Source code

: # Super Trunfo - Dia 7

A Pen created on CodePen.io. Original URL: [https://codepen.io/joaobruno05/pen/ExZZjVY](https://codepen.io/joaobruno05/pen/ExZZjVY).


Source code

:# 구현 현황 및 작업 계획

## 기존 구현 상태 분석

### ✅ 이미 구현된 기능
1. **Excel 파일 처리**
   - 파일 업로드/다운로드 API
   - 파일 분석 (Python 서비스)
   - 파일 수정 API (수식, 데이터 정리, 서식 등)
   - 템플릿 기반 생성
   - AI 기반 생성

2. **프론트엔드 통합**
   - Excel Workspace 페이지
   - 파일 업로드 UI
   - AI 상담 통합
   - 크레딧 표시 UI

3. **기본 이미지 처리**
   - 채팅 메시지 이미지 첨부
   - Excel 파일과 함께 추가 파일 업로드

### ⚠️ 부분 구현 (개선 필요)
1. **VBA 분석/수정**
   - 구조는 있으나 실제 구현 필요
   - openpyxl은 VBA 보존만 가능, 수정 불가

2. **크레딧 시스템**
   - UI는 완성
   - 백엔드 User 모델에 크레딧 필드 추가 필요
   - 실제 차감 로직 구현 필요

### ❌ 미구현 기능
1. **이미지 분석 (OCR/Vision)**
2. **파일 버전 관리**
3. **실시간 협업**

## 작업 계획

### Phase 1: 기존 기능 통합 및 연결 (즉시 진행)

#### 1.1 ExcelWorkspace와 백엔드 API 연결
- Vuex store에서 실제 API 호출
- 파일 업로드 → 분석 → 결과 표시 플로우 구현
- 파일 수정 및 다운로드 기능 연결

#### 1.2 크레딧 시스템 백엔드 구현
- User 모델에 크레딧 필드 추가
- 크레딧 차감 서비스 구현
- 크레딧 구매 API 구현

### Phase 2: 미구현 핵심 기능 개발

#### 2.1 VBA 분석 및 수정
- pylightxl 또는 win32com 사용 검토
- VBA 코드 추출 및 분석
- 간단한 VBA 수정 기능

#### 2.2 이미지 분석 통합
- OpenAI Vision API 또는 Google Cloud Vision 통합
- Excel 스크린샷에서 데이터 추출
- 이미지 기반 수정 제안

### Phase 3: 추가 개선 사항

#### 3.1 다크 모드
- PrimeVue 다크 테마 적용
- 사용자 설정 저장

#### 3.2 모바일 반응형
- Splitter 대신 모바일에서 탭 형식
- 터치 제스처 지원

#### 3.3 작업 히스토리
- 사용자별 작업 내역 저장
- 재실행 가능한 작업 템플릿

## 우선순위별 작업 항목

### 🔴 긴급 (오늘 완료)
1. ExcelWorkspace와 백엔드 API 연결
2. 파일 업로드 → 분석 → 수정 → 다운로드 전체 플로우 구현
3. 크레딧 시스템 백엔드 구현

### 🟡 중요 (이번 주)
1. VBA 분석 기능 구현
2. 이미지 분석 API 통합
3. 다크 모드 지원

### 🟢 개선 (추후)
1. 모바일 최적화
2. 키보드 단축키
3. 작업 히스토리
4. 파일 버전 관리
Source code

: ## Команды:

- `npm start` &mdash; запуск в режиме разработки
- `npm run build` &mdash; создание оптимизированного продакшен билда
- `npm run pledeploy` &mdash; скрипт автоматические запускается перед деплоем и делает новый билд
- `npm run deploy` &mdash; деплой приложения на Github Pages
- - -
• _Exercise description_
The answer must be the line containing "3. 다크 모드 지원" and every line after it through the last line of the records above, repeated exactly.

• _Solution for this problem_
3. 다크 모드 지원

### 🟢 개선 (추후)
1. 모바일 최적화
2. 키보드 단축키
3. 작업 히스토리
4. 파일 버전 관리
Source code

: ## Команды:

- `npm start` &mdash; запуск в режиме разработки
- `npm run build` &mdash; создание оптимизированного продакшен билда
- `npm run pledeploy` &mdash; скрипт автоматические запускается перед деплоем и делает новый билд
- `npm run deploy` &mdash; деплой приложения на Github Pages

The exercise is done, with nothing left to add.